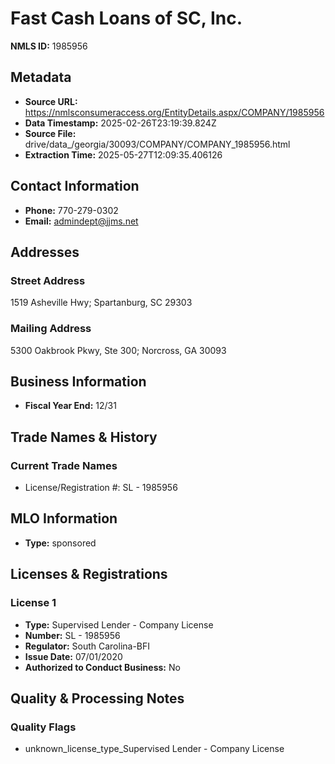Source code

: # Fast Cash Loans of SC, Inc.

**NMLS ID:** 1985956

## Metadata
- **Source URL:** https://nmlsconsumeraccess.org/EntityDetails.aspx/COMPANY/1985956
- **Data Timestamp:** 2025-02-26T23:19:39.824Z
- **Source File:** drive/data_/georgia/30093/COMPANY/COMPANY_1985956.html
- **Extraction Time:** 2025-05-27T12:09:35.406126

## Contact Information
- **Phone:** 770-279-0302
- **Email:** admindept@jjms.net

## Addresses
### Street Address
1519 Asheville Hwy; Spartanburg, SC 29303

### Mailing Address
5300 Oakbrook Pkwy, Ste 300; Norcross, GA 30093

## Business Information
- **Fiscal Year End:** 12/31

## Trade Names & History
### Current Trade Names
- License/Registration #: SL - 1985956

## MLO Information
- **Type:** sponsored

## Licenses & Registrations

### License 1
- **Type:** Supervised Lender - Company License
- **Number:** SL - 1985956
- **Regulator:** South Carolina-BFI
- **Issue Date:** 07/01/2020
- **Authorized to Conduct Business:** No

## Quality & Processing Notes
### Quality Flags
- unknown_license_type_Supervised Lender - Company License
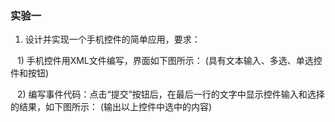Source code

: ### 实验一
1.	设计并实现一个手机控件的简单应用，要求：

&ensp; 1)	手机控件用XML文件编写，界面如下图所示：
(具有文本输入、多选、单选控件和按钮)

&ensp; 2)	编写事件代码：点击“提交”按钮后，在最后一行的文字中显示控件输入和选择的结果，如下图所示：
(输出以上控件中选中的内容)
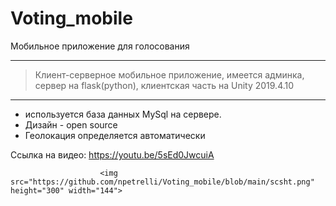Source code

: # Voting_mobile

Мобильное приложение для голосования

-----------------------------------
> Клиент-серверное мобильное приложение, имеется админка, сервер на flask(python), клиентская часть на Unity 2019.4.10
-----------------------------------
* используется база данных MySql на сервере. 
* Дизайн - open source
* Геолокация определяется автоматически 

Ссылка на видео:
https://youtu.be/5sEd0JwcuiA

                        <img src="https://github.com/npetrelli/Voting_mobile/blob/main/scsht.png" height="300" width="144">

● ● ● ●

» **WHAT IS REQUIRED**
Write out the records above exactly. Pictures do not belong in the copy.

» **RESPONSE AREA**
Source code

: # Fast Cash Loans of SC, Inc.

**NMLS ID:** 1985956

## Metadata
- **Source URL:** https://nmlsconsumeraccess.org/EntityDetails.aspx/COMPANY/1985956
- **Data Timestamp:** 2025-02-26T23:19:39.824Z
- **Source File:** drive/data_/georgia/30093/COMPANY/COMPANY_1985956.html
- **Extraction Time:** 2025-05-27T12:09:35.406126

## Contact Information
- **Phone:** 770-279-0302
- **Email:** admindept@jjms.net

## Addresses
### Street Address
1519 Asheville Hwy; Spartanburg, SC 29303

### Mailing Address
5300 Oakbrook Pkwy, Ste 300; Norcross, GA 30093

## Business Information
- **Fiscal Year End:** 12/31

## Trade Names & History
### Current Trade Names
- License/Registration #: SL - 1985956

## MLO Information
- **Type:** sponsored

## Licenses & Registrations

### License 1
- **Type:** Supervised Lender - Company License
- **Number:** SL - 1985956
- **Regulator:** South Carolina-BFI
- **Issue Date:** 07/01/2020
- **Authorized to Conduct Business:** No

## Quality & Processing Notes
### Quality Flags
- unknown_license_type_Supervised Lender - Company License
Source code

: ### 实验一
1.	设计并实现一个手机控件的简单应用，要求：

&ensp; 1)	手机控件用XML文件编写，界面如下图所示：
(具有文本输入、多选、单选控件和按钮)

&ensp; 2)	编写事件代码：点击“提交”按钮后，在最后一行的文字中显示控件输入和选择的结果，如下图所示：
(输出以上控件中选中的内容)
Source code

: # Voting_mobile

Мобильное приложение для голосования

-----------------------------------
> Клиент-серверное мобильное приложение, имеется админка, сервер на flask(python), клиентская часть на Unity 2019.4.10
-----------------------------------
* используется база данных MySql на сервере. 
* Дизайн - open source
* Геолокация определяется автоматически 

Ссылка на видео:
https://youtu.be/5sEd0JwcuiA

                        <img src="https://github.com/npetrelli/Voting_mobile/blob/main/scsht.png" height="300" width="144">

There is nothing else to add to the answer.